§ What needs to be done: Please take the records that follow and repeat exactly the lines starting with the line with "For questions regarding" and going on through the line with "linear measurement models".
====================
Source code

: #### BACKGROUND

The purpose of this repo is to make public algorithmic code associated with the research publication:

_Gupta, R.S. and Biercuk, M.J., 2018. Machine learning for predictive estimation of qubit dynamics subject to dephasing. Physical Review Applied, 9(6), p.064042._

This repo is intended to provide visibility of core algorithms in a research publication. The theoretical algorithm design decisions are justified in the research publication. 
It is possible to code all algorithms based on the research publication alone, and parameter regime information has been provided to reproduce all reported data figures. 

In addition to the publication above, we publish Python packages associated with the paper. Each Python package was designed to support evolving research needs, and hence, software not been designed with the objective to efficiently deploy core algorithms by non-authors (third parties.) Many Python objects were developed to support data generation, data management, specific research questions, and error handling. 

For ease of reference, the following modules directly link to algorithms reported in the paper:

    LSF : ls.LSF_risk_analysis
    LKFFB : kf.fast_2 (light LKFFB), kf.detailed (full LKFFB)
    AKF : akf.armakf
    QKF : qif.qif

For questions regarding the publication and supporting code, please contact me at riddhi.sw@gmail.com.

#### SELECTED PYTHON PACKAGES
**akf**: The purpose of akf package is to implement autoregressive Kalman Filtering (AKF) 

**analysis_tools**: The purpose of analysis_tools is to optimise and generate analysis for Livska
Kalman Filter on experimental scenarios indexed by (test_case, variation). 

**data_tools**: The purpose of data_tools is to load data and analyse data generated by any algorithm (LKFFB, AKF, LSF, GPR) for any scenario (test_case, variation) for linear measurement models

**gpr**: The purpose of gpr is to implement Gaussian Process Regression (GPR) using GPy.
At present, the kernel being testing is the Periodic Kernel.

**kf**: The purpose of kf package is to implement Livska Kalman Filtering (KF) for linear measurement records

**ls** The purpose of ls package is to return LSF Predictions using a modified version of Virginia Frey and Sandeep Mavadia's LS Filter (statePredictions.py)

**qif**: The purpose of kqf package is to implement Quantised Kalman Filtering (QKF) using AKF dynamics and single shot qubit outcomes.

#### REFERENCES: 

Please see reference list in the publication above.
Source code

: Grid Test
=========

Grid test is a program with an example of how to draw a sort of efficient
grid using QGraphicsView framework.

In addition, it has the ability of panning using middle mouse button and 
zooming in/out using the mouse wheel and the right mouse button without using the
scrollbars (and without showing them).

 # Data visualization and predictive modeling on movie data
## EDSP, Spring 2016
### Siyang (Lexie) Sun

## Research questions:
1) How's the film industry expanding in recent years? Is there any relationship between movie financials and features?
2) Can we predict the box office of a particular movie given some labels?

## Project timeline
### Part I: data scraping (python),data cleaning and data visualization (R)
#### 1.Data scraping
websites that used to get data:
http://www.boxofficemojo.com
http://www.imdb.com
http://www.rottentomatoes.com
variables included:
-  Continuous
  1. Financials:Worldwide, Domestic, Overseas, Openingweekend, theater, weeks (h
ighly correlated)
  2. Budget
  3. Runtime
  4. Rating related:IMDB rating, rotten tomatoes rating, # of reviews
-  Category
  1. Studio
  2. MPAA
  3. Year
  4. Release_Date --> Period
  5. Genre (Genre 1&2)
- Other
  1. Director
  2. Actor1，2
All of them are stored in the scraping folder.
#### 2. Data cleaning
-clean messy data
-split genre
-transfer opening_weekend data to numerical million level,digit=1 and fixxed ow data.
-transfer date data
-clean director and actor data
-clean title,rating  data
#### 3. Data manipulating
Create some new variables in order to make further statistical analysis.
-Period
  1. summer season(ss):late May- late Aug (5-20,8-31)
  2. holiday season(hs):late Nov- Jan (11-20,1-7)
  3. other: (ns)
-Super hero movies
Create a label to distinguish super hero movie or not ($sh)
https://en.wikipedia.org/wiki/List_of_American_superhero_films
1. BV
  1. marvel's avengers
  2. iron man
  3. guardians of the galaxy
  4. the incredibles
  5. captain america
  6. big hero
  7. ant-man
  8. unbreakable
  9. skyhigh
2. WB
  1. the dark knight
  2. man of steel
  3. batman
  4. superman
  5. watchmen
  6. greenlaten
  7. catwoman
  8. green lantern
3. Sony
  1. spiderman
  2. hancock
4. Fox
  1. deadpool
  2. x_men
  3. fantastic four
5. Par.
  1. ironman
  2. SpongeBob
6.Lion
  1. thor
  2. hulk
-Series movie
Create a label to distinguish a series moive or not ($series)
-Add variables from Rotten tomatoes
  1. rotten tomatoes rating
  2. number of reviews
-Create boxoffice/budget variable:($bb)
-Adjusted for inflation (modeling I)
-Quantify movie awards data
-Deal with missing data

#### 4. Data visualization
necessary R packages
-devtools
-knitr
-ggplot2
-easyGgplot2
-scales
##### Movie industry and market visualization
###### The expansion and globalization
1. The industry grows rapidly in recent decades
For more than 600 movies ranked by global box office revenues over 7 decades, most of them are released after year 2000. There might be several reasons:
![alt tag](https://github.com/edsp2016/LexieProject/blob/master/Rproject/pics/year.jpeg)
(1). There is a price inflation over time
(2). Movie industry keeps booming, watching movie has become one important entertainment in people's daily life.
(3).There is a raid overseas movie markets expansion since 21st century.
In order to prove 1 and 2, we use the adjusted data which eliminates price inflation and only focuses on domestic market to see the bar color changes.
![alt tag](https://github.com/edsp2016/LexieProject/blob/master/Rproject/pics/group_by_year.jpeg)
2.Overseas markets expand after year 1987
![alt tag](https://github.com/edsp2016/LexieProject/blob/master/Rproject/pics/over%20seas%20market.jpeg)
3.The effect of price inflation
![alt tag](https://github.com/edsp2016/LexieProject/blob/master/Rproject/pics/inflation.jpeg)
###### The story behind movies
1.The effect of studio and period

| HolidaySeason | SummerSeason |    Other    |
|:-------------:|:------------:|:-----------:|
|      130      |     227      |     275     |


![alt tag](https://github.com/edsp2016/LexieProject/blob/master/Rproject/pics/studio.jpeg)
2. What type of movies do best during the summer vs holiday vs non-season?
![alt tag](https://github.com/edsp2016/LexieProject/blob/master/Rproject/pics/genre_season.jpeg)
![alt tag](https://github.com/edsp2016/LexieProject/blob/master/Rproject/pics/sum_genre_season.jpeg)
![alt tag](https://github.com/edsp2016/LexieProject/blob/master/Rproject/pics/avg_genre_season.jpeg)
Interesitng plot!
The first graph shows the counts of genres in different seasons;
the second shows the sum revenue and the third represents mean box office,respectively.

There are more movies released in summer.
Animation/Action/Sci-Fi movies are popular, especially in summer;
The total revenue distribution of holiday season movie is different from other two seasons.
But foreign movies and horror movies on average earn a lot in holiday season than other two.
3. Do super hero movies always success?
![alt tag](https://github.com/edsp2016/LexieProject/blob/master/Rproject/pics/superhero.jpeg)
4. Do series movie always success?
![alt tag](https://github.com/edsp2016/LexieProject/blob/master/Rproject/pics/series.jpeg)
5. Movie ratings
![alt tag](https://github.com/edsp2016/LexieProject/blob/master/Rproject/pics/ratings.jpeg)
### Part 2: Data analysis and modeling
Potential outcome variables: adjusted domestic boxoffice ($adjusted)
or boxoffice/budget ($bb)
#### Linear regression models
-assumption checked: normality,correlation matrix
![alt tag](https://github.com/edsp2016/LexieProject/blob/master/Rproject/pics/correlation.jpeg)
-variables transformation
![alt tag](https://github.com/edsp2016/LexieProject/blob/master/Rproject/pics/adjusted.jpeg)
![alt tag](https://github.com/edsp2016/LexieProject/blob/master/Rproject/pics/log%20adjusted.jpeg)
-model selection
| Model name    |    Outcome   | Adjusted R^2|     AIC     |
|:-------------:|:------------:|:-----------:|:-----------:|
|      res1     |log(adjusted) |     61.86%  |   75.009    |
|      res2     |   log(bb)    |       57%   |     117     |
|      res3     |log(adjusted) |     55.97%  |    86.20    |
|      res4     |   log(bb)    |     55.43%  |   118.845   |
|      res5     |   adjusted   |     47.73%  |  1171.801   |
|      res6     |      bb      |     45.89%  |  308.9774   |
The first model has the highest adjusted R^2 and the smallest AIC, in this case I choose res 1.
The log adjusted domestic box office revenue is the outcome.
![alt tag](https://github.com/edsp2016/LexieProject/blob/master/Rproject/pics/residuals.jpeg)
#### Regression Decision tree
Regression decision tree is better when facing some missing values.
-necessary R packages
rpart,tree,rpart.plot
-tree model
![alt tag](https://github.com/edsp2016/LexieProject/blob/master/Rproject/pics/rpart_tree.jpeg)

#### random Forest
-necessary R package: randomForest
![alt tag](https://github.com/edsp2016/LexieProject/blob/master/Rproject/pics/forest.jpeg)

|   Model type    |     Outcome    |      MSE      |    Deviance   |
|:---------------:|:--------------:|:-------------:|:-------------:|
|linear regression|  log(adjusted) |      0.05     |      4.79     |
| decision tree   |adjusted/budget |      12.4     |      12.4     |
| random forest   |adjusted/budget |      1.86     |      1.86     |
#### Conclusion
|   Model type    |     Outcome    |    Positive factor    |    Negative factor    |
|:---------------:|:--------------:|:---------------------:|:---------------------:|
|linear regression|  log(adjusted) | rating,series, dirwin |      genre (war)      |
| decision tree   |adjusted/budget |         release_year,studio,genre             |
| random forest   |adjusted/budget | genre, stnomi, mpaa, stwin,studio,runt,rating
====================
§ Task result:
For questions regarding the publication and supporting code, please contact me at riddhi.sw@gmail.com.

#### SELECTED PYTHON PACKAGES
**akf**: The purpose of akf package is to implement autoregressive Kalman Filtering (AKF) 

**analysis_tools**: The purpose of analysis_tools is to optimise and generate analysis for Livska
Kalman Filter on experimental scenarios indexed by (test_case, variation). 

**data_tools**: The purpose of data_tools is to load data and analyse data generated by any algorithm (LKFFB, AKF, LSF, GPR) for any scenario (test_case, variation) for linear measurement models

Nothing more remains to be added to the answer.